Maple Leaf turned to Partners in Project Green for help in finding a destination for the material. Our research led us to Décor Group of Companies, an Ontario-based manufacturer of fireplace products that has embraced a circular business model. Décor Group manufactures wood mouldings for homes, which generate large quantities of sawdust byproduct. Recognizing the potential value of this waste, they developed a firewood substitute called Bio-Brick, successfully monetizing the waste stream and creating a secondary business built entirely on circular economy thinking.

Partners in Project Green contacted Décor Group to see whether the paraffin wax might be of value, and indeed it was, as Décor Group happened to be procuring paraffin wax for their fire starters, and could use Maple Leaf’s material.

“With small adjustments to our manufacturing process, we are able to repurpose the used material and ensure it has a second life,” said Maurizio Bruno, co-Founder of Deco Group. “We are thrilled to accept Maple Leaf Food’s paraffin wax and has capacity to utilize further paraffin material generated in the local community.”

Aileen Villanueva, Environmental & Sustainability Specialist for Maple Leaf Foods, said that the company successfully diverted 1.6 tonnes of paraffin wax from landfill.

“We are thrilled to be a part of the initiative with Décor Group of Companies and support the circular economy,” Villanueva said.
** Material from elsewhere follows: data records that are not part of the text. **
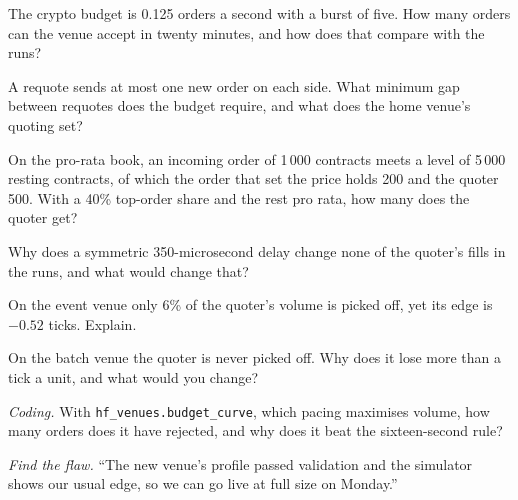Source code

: \begin{exercise}[$\star$]\label{exo:hf:a-venue-playbook:1}
The crypto budget is 0.125 orders a second with a burst of five. How many orders can the venue accept in twenty minutes, and how does that compare
with the runs?
\end{exercise}

\begin{exercise}[$\star$]\label{exo:hf:a-venue-playbook:2}
A requote sends at most one new order on each side. What minimum gap between requotes does the budget require, and what does the home venue's
quoting set?
\end{exercise}

\begin{exercise}[$\star$]\label{exo:hf:a-venue-playbook:3}
On the pro-rata book, an incoming order of 1\,000 contracts meets a level of 5\,000 resting contracts, of which the order that set the price holds
200 and the quoter 500. With a 40\% top-order share and the rest pro rata, how many does the quoter get?
\end{exercise}

\begin{exercise}[$\star\star$]\label{exo:hf:a-venue-playbook:4}
Why does a symmetric 350-microsecond delay change none of the quoter's fills in the runs, and what would change that?
\end{exercise}

\begin{exercise}[$\star\star$]\label{exo:hf:a-venue-playbook:5}
On the event venue only 6\% of the quoter's volume is picked off, yet its edge is $-0.52$ ticks. Explain.
\end{exercise}

\begin{exercise}[$\star\star$]\label{exo:hf:a-venue-playbook:6}
On the batch venue the quoter is never picked off. Why does it lose more than a tick a unit, and what would you change?
\end{exercise}

\begin{exercise}[$\star\star\star$]\label{exo:hf:a-venue-playbook:7}
\emph{Coding.} With \texttt{hf\_venues.budget\_curve}, which pacing maximises volume, how many orders does it have rejected, and why does it beat the
sixteen-second rule?
\end{exercise}

\begin{exercise}[$\star\star\star$]\label{exo:hf:a-venue-playbook:8}
\emph{Find the flaw.} ``The new venue's profile passed validation and the simulator shows our usual edge, so we can go live at full size on Monday.''
\end{exercise}

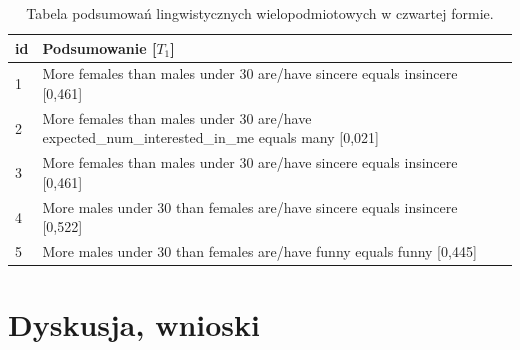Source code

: \documentclass{classrep}
\begin{document}
\begin{center}
  \begin{table}[H]
    \begin{tabularx}{\textwidth}{lXc}
    
    id & Podsumowanie [$T_1$] \\ \hline 
  
    1 & More females than males under 30 are/have sincere equals insincere [0,461] \\\hline
    2 & More females than males under 30 are/have expected\_num\_interested\_in\_me equals many [0,021] \\  \hline
    3 & More females than males under 30 are/have sincere equals insincere [0,461]\\ \hline
    4 & More males under 30 than females are/have sincere equals insincere [0,522]\\ \hline
    5 & More males under 30 than females are/have funny equals funny [0,445]\\ \hline
  \end{tabularx}
  \caption{Tabela podsumowań lingwistycznych wielopodmiotowych w czwartej formie.}
\end{table}
\end{center}





% 
% 
% 

\section{Dyskusja, wnioski}
\end{document}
By making this connection, Maple Leaf Foods was able to divert an unusual waste stream from landfill while lowering its waste haulage bills. Décor Group provided all transportation and, in return, received valuable material for remanufacture.

Air Canada

Air Canada, the country’s largest airline and a longtime member of Partners in Project Green, has a strong commitment to sustainability. The company’s many initiatives have included efforts to divert unusual waste streams from landfill. Among these efforts: finding a second home for the duvets that the airline provides for passengers.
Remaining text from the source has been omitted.